Beberapa minggu lalu, Ale ~ si anak sulung dan teman-temannya berkunjung ke salah satu masjid di Kota Makassar. Saat ini, Ale duduk di kelas tujuh di sekolah Ale berbasis Katolik. Kunjungan ke masjid merupakan salah satu bagian dari Projek Penguatan Profil Pelajar Pancasila (P5).


P5 merupakan salah satu implementasi dari Kurikulum Merdeka. Mengutip dari guruinovatif.id, Profil Pelajar Pancasila adalah karakter dan kemampuan yang dibangun dalam keseharian dan dihidupkan dalam diri setiap individu peserta didik melalui budaya satan pendidikan, pembelajaran intrakurikuler,  kokurikuler, dan ekstrakurikuler. 


Adapun P5 merupakan pembelajaran lintas disiplin ilmu dalam mengamati dan memikirkan solusi terhadap permasalahan di lingkungan sekitar untuk menguatkan berbagai kompetensi Profil Pelajar Pancasila.


Duuuh, bahasanya akademis banget yaaa…Hihi, sekolah kan memang dunia akademik, wajar dong kalau pakai bahasa akademis, masa pakai bahasa wicis-wicis.

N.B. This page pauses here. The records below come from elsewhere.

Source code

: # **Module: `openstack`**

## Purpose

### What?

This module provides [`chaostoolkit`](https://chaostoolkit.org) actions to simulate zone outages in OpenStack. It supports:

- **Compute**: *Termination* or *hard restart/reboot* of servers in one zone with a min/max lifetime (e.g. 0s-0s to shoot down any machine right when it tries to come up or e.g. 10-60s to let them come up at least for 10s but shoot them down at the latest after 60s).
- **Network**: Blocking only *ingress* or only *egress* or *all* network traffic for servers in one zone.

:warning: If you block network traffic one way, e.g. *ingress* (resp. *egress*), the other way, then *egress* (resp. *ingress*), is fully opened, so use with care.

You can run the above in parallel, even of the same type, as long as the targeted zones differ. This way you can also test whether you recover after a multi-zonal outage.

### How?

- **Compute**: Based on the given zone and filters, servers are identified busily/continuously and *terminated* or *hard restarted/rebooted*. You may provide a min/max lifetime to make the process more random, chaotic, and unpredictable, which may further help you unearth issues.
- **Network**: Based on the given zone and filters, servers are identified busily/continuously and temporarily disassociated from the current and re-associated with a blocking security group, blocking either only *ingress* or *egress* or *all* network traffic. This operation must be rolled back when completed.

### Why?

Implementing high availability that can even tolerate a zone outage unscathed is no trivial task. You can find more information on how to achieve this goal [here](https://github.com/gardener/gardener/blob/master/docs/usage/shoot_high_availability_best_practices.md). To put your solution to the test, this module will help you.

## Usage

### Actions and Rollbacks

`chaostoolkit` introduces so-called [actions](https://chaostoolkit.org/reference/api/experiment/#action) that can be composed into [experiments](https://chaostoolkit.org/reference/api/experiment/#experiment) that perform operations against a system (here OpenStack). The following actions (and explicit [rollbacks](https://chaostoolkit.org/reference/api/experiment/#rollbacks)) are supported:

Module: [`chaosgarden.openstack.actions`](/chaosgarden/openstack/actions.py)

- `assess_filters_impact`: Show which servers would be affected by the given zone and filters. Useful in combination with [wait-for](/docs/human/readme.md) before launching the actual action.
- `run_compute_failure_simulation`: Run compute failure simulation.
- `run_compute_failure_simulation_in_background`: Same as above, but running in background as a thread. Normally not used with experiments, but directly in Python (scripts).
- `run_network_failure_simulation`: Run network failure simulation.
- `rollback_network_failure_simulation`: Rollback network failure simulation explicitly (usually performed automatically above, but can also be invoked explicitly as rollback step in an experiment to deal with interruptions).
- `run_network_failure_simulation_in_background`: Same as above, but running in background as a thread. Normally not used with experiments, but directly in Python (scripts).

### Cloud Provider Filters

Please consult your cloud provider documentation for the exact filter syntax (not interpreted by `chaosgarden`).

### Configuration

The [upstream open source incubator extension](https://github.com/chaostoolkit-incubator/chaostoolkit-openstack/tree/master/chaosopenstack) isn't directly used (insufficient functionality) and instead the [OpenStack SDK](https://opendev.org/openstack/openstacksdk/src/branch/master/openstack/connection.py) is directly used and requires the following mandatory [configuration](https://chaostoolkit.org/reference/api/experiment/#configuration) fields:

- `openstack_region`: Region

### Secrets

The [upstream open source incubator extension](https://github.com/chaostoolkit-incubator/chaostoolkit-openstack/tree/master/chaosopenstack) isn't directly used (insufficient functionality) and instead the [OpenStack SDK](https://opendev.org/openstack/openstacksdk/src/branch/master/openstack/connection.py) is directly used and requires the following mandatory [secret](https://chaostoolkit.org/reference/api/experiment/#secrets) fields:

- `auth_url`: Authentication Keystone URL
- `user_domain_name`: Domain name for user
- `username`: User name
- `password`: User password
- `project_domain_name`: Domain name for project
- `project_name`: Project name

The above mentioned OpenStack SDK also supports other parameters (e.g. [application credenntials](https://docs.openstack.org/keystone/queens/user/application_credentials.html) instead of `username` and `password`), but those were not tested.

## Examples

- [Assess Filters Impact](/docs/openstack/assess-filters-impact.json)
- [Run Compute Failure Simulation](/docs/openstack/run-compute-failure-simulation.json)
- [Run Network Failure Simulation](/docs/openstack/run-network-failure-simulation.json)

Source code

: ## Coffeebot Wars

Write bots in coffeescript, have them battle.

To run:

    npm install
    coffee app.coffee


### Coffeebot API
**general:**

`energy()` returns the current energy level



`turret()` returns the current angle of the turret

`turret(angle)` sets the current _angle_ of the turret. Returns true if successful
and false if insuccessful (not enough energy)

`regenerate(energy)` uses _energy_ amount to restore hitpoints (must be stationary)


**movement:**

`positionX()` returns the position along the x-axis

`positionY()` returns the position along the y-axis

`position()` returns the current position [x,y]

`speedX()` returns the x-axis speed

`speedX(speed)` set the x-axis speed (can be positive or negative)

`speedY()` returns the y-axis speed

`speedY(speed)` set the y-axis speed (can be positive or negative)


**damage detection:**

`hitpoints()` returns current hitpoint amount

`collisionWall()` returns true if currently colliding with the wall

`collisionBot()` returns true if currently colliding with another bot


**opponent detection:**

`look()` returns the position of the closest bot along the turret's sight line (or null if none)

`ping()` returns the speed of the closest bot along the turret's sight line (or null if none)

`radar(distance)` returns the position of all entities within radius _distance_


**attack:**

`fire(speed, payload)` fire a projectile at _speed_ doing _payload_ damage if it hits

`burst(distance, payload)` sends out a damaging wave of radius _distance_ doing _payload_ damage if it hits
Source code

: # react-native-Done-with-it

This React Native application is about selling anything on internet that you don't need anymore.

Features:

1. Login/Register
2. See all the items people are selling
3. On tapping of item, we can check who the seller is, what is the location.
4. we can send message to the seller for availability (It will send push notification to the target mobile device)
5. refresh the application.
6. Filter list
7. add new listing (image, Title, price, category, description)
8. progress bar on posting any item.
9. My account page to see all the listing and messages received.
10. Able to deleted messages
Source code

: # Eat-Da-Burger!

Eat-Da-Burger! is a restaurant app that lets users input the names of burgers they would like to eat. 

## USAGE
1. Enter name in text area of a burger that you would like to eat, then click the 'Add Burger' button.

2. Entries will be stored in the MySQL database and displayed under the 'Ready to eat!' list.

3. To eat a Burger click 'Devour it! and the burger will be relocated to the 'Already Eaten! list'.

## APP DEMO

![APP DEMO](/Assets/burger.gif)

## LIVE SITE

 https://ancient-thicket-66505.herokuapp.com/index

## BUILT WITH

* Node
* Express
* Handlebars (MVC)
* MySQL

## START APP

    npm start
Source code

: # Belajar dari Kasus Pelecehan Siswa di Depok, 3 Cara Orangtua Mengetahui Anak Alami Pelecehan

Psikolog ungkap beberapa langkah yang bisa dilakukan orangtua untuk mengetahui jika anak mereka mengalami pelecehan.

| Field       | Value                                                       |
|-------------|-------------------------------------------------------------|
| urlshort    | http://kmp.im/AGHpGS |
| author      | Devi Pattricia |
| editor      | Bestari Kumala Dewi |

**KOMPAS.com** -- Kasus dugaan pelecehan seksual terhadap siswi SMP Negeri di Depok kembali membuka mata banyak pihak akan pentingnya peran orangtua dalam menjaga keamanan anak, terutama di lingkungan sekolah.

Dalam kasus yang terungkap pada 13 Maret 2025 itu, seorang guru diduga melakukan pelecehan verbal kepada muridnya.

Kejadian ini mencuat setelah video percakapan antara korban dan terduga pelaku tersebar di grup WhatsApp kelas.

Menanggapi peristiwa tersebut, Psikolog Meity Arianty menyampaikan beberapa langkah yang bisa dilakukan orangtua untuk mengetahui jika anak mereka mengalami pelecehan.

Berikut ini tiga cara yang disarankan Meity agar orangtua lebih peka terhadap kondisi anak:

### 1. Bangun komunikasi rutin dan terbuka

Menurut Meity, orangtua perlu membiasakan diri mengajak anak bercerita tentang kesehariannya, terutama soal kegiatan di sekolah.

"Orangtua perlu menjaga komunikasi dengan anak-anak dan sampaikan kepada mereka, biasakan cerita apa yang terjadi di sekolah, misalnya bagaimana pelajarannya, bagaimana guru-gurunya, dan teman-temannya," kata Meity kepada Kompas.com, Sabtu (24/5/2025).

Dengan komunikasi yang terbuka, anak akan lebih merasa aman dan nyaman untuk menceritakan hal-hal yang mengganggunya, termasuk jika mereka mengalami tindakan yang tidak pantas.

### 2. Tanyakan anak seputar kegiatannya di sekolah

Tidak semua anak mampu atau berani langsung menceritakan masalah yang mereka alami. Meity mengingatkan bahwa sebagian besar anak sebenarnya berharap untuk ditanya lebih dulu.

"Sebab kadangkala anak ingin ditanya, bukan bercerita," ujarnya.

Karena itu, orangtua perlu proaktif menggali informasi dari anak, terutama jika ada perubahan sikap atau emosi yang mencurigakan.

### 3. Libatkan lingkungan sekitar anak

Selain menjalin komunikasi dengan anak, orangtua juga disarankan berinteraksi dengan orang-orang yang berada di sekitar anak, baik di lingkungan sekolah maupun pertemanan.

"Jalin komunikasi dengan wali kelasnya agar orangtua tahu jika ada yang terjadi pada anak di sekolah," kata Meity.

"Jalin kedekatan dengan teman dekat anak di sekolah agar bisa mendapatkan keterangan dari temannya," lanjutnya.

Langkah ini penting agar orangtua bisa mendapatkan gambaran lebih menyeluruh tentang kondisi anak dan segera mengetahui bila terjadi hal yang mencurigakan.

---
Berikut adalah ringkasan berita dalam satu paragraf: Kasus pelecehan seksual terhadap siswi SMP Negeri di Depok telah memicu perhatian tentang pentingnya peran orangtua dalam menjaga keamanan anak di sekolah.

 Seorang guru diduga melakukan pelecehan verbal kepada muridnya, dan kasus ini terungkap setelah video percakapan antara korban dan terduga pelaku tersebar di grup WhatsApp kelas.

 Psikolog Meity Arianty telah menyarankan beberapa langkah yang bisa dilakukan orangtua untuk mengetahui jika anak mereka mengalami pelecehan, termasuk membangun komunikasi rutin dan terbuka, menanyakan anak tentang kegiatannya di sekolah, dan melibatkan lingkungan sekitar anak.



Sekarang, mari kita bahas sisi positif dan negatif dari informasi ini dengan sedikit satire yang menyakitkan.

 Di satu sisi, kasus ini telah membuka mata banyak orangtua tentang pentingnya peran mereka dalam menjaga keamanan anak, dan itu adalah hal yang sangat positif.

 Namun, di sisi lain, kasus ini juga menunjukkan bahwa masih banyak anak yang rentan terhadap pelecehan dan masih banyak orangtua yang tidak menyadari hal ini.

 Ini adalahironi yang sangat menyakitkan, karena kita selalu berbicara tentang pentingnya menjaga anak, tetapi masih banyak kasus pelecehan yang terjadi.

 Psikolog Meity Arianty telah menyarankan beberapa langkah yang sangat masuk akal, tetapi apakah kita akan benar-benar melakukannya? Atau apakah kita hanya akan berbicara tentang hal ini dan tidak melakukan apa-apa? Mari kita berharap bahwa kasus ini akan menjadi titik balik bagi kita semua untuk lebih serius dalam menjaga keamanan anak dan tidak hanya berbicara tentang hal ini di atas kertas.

Seperti saya tulis di alinea pertama, kunjungan ke masjid adalah salah satu bagian projek. Adapun keseluruhan projek ini adalah mengunjungi enam tempat ibadah agama resmi di Indonesia, yakni masjid, gereja katolik, gereja protestan, wihara, pura, dan klenteng. Sejauh ini, yang terlaksana baru kunjungan ke klenteng dan masjid. Kunjungan selanjutnya akan dilaksanakan usai libur awal puasa.


Menurut Ale, dalam projek ini, murid kelas dibagi dalam enam kelompok. Lalu, dalam setiap kunjungan, kelompok mengirim perwakilan satu anggota. Di akhir projek, laporan masing-masing anak disatukan. Dengan cara ini satu siswa hanya berkesempatan mengunjungi satu tempat ibadah. Memang kurang ideal sih yaaa… Namun, pasti ada beberapa pertimbangan sehingga projek ini dilaksanakan dengan cara demikian.


Bersyukur Ale dapat jatah ke masjid. Kalau dapat jatah ke gereja kan jadinya bukan pengalaman baru… (meskipun kata Ale, anak-anak Protestan di-plot ke gereja Katolik, sebaliknya anak-anak Katolik di-plot ke gereja Protestan).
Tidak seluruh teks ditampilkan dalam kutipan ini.